__The task__:
Give only the number of lines in the following entries where "Problem" appears.

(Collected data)
━━━━━━━━━━━━━━━━

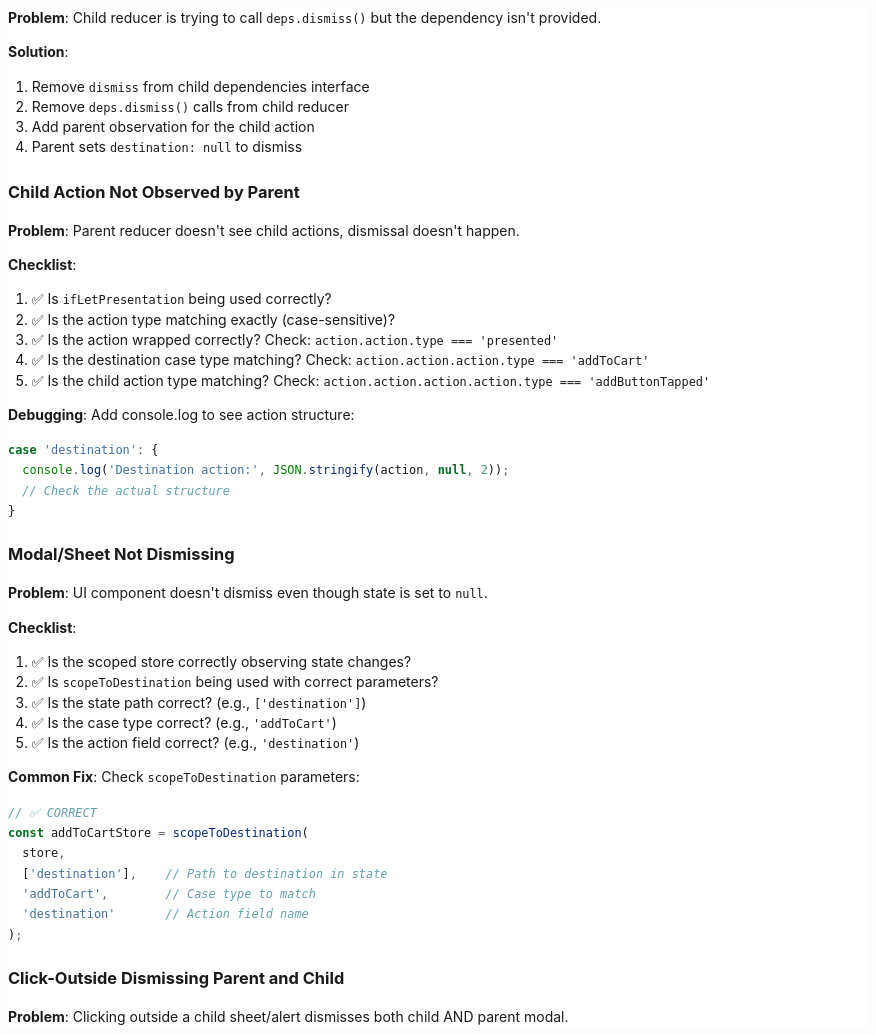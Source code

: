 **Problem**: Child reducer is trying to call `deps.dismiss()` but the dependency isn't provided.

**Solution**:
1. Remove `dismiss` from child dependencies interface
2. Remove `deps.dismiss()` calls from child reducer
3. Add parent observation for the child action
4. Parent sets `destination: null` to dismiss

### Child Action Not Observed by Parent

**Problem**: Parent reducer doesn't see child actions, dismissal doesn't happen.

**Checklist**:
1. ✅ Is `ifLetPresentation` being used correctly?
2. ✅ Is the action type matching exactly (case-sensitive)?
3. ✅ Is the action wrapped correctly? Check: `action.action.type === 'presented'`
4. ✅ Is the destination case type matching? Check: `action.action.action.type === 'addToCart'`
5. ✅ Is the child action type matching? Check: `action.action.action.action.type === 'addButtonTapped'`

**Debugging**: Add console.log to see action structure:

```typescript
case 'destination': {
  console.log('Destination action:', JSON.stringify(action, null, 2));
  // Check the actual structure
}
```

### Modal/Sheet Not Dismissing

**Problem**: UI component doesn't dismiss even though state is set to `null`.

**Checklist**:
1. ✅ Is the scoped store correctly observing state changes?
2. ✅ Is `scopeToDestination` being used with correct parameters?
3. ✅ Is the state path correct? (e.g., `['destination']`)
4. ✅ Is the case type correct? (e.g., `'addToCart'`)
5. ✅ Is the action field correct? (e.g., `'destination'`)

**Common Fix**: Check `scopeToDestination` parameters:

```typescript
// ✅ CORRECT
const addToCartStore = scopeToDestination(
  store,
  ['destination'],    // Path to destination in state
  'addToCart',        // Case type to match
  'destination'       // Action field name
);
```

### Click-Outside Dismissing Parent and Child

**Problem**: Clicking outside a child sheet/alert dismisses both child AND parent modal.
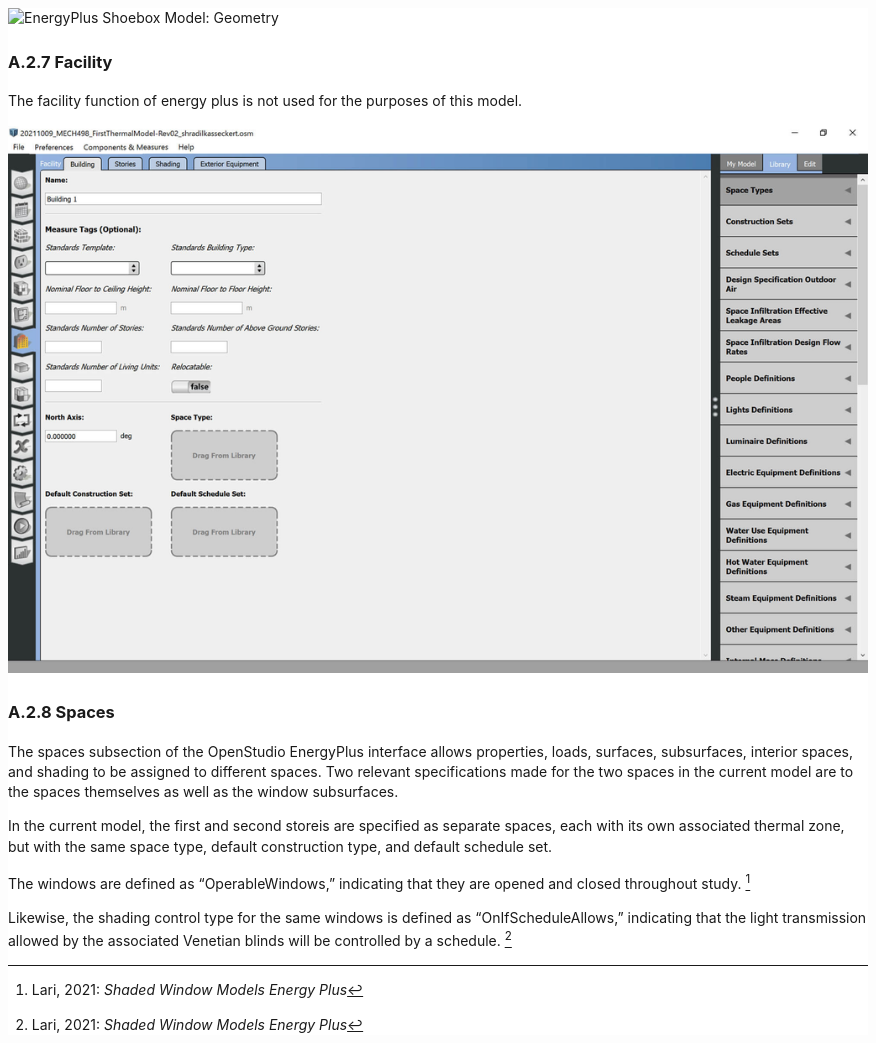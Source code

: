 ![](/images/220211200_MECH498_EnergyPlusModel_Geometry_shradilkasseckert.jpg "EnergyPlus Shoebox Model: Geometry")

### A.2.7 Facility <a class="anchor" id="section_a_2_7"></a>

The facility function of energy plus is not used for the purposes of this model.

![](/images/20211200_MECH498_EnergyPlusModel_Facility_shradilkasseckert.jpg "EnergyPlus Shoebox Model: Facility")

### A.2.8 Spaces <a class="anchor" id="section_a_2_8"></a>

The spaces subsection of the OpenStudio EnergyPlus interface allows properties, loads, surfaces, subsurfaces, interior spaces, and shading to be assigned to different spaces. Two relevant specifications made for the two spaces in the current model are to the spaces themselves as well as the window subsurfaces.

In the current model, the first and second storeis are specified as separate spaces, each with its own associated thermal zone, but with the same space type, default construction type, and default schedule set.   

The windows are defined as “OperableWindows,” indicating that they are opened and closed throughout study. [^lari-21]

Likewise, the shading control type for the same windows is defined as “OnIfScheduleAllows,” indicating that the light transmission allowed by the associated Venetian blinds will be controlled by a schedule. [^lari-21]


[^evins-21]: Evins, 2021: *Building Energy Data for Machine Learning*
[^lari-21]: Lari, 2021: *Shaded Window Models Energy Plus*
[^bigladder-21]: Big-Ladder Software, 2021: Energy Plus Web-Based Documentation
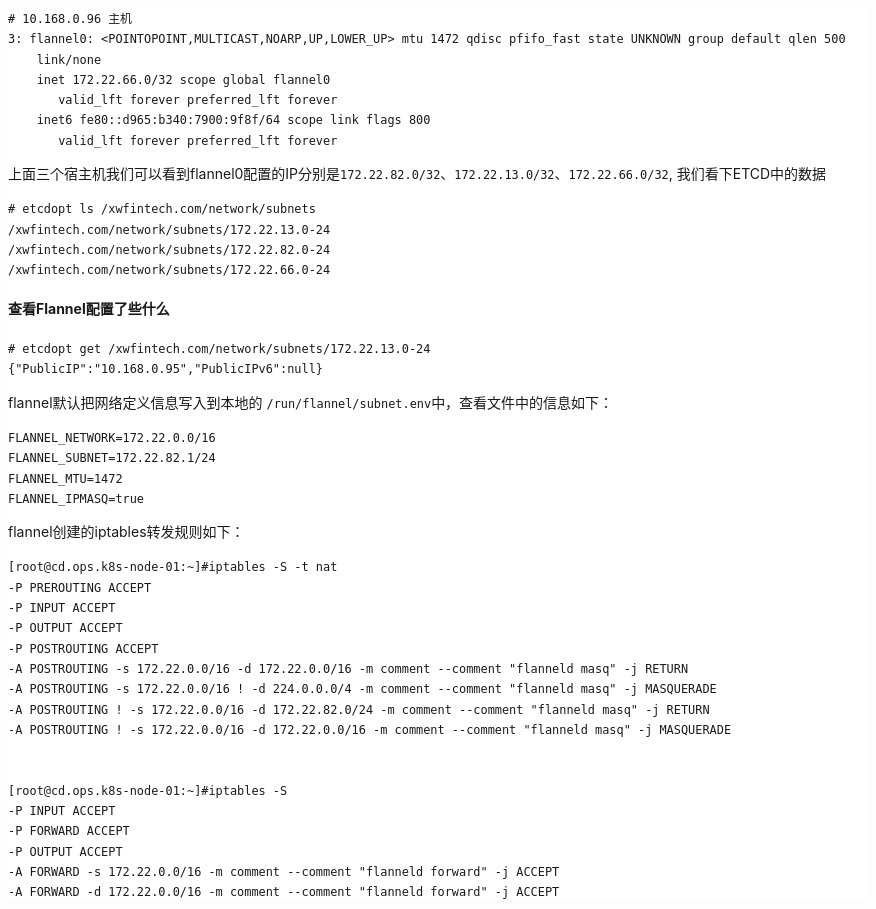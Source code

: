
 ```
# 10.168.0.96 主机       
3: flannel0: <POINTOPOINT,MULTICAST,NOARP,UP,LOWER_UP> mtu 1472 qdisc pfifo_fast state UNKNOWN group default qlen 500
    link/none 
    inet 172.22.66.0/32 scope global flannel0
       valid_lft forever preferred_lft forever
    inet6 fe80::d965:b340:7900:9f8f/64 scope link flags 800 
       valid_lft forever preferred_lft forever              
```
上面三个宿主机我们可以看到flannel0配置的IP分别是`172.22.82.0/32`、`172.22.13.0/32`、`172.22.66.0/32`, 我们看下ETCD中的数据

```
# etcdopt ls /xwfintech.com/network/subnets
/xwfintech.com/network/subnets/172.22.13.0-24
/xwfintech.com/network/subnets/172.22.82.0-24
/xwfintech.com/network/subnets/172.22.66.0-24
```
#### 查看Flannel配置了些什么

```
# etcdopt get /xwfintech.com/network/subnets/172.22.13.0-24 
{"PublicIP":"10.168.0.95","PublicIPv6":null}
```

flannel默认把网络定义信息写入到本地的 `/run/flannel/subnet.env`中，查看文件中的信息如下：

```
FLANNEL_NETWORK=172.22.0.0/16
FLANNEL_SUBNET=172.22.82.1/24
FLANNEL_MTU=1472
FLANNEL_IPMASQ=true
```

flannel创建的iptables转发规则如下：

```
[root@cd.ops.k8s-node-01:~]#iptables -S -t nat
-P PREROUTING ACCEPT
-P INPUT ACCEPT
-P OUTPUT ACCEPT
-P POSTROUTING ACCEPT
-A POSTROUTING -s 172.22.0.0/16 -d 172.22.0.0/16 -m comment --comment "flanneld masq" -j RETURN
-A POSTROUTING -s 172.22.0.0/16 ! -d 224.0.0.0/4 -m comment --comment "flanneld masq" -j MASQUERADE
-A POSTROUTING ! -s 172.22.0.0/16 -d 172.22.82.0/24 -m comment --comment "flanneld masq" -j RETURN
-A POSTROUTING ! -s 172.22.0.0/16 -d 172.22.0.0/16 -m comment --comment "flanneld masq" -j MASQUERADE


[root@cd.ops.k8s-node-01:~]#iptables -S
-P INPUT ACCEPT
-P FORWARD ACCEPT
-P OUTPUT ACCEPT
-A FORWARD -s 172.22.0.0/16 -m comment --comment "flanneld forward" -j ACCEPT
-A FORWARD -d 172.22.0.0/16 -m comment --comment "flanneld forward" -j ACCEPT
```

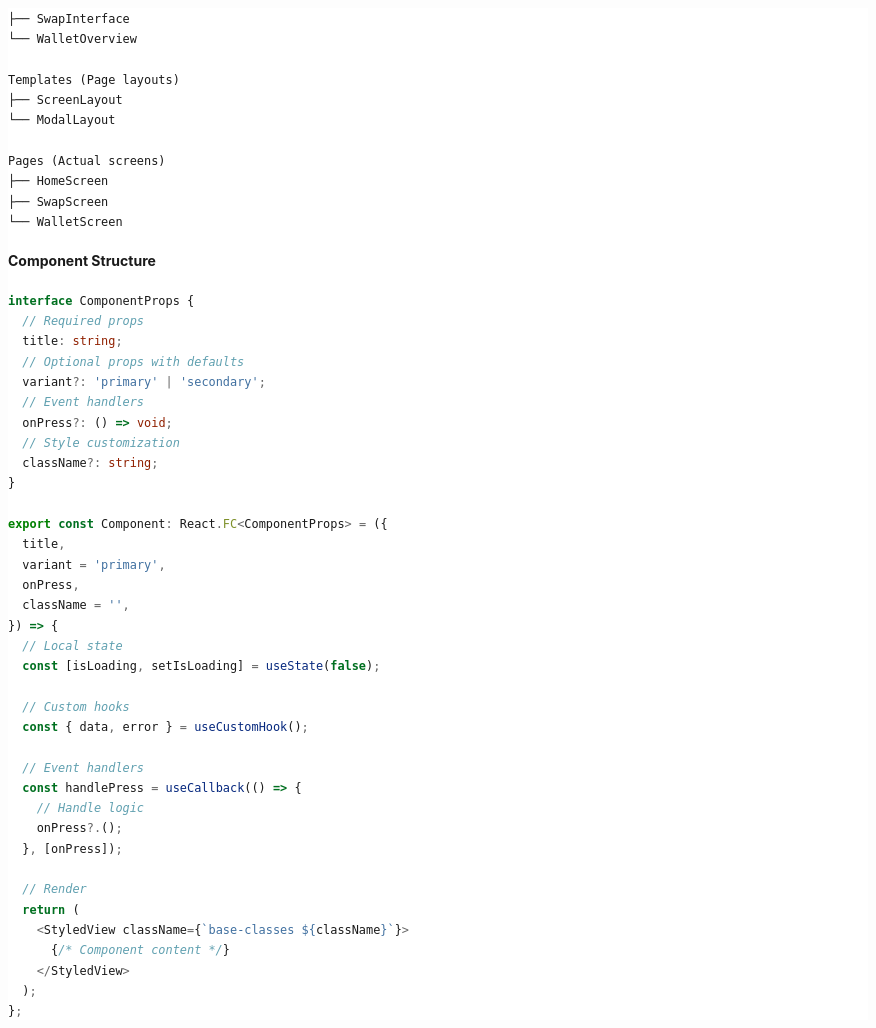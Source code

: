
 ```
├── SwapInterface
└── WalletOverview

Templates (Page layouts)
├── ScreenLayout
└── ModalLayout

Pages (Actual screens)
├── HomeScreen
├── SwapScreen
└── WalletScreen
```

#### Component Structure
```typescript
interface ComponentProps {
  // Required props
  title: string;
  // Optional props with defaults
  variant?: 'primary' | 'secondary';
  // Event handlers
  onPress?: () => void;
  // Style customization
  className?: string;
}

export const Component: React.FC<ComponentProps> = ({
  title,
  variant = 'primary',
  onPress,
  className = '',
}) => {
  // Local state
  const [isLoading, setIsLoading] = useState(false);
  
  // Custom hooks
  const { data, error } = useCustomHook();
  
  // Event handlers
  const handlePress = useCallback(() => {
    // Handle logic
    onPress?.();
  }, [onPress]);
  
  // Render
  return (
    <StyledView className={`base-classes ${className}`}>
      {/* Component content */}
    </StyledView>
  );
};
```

━━━━━━━━━━━━━━━━

__Output of the exercise__:
4